Dataset items:
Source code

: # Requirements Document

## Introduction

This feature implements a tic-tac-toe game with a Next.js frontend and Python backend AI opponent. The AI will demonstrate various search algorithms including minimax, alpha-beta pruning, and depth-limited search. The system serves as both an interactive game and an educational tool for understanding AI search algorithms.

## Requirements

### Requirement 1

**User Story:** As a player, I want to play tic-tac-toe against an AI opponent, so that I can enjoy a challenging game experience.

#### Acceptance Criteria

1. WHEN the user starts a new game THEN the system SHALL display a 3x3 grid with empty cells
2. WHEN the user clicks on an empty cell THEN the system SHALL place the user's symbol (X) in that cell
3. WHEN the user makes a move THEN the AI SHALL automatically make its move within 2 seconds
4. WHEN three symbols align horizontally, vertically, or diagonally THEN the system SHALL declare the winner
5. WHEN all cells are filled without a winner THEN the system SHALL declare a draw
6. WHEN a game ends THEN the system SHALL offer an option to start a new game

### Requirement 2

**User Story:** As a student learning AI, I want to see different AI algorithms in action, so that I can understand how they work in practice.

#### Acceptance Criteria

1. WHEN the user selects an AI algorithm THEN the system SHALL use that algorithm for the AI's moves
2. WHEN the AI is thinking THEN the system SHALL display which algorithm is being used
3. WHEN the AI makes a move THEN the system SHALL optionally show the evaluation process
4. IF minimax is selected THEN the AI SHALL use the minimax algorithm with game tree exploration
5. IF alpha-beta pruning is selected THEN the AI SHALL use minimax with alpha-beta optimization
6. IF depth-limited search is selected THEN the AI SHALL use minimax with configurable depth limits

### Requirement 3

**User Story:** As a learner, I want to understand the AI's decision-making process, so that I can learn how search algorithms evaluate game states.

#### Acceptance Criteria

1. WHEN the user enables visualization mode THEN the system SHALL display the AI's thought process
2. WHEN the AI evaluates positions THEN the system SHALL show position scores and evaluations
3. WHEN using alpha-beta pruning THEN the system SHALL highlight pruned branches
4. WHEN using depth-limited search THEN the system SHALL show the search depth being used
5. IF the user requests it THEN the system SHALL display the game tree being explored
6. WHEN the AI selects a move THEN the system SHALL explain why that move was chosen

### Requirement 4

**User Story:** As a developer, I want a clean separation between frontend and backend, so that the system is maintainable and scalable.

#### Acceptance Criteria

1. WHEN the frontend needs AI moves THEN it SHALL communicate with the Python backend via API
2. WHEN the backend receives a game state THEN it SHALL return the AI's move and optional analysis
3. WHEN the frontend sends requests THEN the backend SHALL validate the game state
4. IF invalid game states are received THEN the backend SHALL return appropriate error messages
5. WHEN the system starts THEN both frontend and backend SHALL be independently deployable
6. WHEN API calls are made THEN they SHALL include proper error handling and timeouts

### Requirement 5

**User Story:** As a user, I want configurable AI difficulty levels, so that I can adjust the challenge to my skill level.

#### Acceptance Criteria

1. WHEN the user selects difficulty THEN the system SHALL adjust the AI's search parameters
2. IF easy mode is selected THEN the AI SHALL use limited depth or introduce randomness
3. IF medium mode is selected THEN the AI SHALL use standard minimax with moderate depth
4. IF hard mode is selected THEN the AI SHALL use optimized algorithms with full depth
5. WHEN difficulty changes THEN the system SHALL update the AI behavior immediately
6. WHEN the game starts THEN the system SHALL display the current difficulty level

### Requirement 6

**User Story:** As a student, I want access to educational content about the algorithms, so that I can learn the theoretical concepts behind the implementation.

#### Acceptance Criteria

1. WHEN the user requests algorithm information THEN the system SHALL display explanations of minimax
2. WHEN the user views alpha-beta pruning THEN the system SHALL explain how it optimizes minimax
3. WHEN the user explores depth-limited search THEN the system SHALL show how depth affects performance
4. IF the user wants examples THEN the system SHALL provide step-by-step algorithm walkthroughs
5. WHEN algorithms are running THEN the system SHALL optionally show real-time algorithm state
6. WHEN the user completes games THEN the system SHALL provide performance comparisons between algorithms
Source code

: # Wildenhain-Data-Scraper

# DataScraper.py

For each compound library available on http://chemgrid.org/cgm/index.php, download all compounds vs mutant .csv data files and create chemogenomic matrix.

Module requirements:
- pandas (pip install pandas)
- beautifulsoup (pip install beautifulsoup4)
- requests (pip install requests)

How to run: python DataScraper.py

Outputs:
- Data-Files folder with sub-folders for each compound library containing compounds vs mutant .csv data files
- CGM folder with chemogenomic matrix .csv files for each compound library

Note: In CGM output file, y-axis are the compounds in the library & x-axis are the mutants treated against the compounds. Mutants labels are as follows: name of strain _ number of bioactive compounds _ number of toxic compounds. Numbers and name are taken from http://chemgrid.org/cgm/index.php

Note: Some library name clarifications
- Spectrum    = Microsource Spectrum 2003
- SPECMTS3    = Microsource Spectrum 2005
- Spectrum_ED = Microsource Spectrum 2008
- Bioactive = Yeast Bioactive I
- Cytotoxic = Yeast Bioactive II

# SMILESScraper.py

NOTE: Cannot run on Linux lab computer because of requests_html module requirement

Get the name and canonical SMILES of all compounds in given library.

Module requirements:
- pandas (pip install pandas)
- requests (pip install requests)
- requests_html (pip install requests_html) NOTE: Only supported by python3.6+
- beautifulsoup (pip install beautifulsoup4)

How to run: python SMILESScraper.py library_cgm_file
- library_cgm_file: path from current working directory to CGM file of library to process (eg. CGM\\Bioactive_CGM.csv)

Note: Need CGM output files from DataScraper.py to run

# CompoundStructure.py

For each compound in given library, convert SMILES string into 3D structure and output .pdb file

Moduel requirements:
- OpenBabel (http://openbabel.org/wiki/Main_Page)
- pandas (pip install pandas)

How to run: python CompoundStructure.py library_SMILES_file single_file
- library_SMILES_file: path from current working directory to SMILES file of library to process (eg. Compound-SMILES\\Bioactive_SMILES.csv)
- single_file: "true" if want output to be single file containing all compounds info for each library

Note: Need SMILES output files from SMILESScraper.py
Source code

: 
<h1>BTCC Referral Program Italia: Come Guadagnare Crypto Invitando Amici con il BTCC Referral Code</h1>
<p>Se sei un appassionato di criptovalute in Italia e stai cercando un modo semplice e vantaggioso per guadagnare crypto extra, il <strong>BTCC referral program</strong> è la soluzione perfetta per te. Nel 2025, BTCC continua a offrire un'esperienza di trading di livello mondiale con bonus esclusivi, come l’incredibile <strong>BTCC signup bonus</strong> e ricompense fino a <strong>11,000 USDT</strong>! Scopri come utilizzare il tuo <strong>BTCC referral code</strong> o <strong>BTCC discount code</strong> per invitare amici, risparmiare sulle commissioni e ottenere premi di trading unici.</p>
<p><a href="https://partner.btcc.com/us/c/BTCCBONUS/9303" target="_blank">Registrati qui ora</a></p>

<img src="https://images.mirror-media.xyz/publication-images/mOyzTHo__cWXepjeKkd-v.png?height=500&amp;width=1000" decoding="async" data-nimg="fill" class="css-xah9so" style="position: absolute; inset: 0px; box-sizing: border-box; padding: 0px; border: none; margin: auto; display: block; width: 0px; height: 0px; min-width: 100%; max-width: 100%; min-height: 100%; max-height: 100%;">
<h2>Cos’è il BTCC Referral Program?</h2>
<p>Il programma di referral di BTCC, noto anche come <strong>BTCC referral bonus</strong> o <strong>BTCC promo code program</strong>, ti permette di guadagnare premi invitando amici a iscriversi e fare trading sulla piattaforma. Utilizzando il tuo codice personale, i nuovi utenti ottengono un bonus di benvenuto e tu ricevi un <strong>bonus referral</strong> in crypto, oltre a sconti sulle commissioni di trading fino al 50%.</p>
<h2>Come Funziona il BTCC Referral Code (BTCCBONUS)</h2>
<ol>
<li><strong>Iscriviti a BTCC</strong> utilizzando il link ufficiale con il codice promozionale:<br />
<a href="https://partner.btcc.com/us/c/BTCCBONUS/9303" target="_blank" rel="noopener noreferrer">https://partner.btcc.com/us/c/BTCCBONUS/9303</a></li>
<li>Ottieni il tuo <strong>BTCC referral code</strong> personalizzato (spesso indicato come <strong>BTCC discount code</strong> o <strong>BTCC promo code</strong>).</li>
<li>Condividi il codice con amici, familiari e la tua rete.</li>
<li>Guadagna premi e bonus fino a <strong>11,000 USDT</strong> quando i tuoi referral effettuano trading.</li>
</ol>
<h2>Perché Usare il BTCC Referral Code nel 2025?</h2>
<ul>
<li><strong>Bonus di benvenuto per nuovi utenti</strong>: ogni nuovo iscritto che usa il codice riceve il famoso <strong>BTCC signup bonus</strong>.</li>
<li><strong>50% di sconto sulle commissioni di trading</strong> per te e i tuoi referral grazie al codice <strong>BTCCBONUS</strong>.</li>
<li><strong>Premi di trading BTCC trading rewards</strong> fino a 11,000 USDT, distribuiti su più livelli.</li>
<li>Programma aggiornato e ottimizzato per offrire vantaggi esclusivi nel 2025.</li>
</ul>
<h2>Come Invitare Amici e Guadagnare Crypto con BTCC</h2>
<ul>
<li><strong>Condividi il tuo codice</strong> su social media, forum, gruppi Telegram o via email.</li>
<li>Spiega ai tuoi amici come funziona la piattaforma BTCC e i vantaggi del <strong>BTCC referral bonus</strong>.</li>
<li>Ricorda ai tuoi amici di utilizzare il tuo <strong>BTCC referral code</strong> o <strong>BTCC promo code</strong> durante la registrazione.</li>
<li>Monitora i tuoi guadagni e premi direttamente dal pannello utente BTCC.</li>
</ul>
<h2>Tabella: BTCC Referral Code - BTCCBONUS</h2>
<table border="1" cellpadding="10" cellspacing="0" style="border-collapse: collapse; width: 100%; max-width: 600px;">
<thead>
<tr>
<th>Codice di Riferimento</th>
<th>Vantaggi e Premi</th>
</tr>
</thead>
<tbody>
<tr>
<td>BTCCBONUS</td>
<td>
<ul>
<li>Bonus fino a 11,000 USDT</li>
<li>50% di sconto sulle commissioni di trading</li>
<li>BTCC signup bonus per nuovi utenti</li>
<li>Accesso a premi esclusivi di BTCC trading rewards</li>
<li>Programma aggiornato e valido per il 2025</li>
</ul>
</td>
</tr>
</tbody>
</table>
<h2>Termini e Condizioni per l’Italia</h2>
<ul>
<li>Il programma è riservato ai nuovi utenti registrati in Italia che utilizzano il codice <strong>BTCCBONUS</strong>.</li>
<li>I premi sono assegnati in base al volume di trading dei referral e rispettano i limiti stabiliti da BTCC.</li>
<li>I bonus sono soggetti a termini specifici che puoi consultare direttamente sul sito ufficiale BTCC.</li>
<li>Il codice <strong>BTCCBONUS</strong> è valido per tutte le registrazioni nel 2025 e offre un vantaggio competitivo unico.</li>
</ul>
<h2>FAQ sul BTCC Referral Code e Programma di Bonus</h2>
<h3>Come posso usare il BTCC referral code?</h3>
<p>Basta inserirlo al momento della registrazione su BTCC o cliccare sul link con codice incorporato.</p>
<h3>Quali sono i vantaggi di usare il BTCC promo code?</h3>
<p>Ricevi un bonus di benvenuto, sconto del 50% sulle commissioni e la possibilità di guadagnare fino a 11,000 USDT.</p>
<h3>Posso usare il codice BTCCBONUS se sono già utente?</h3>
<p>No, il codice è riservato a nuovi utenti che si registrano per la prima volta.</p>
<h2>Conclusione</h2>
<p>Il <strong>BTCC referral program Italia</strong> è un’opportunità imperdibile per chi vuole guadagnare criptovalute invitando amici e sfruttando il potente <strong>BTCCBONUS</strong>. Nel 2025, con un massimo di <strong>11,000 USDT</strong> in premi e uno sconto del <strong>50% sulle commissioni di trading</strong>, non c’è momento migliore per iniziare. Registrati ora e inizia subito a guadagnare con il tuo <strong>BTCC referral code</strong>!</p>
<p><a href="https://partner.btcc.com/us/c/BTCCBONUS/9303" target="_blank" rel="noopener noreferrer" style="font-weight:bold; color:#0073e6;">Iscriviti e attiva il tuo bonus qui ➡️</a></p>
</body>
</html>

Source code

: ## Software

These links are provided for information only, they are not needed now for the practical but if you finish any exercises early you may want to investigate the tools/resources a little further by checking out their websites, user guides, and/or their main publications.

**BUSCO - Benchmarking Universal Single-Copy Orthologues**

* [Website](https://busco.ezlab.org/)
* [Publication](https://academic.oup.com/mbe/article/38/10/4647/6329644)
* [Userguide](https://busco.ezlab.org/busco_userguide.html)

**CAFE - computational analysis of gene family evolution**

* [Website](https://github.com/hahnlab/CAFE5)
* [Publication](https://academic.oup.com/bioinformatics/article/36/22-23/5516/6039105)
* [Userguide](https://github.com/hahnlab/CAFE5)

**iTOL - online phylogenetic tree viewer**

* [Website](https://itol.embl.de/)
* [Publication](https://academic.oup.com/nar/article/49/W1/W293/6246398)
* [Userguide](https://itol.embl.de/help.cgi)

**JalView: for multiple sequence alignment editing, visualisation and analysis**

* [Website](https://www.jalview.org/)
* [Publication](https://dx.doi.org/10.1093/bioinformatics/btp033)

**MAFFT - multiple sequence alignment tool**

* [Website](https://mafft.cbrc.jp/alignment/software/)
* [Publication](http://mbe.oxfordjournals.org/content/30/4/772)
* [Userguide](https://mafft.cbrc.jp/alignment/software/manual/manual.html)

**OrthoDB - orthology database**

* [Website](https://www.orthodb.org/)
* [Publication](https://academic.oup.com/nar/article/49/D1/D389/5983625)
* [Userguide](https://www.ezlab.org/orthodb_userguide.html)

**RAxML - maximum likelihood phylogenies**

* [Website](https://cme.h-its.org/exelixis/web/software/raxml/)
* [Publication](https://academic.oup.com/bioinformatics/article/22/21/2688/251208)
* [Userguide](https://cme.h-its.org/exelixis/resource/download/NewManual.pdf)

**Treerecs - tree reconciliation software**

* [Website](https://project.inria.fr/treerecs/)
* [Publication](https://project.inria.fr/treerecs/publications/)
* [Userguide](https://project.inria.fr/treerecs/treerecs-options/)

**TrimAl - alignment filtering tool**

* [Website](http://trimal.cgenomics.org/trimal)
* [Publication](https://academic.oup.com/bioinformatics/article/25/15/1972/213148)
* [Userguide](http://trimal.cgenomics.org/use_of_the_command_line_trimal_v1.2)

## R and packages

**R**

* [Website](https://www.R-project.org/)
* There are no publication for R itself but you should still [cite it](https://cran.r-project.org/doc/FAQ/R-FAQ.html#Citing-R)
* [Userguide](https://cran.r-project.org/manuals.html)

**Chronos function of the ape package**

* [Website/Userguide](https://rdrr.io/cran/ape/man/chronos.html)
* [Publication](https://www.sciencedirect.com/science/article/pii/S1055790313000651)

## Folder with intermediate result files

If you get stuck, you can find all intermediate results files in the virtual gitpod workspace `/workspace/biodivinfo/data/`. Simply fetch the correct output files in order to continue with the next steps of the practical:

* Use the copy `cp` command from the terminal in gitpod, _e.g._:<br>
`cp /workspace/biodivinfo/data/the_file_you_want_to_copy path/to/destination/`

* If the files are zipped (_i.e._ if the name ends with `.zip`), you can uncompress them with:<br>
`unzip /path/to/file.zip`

Exercise objective ->
Select the lines from the entries that include the word "matrix".

Expected output ->
For each compound library available on http://chemgrid.org/cgm/index.php, download all compounds vs mutant .csv data files and create chemogenomic matrix.
- CGM folder with chemogenomic matrix .csv files for each compound library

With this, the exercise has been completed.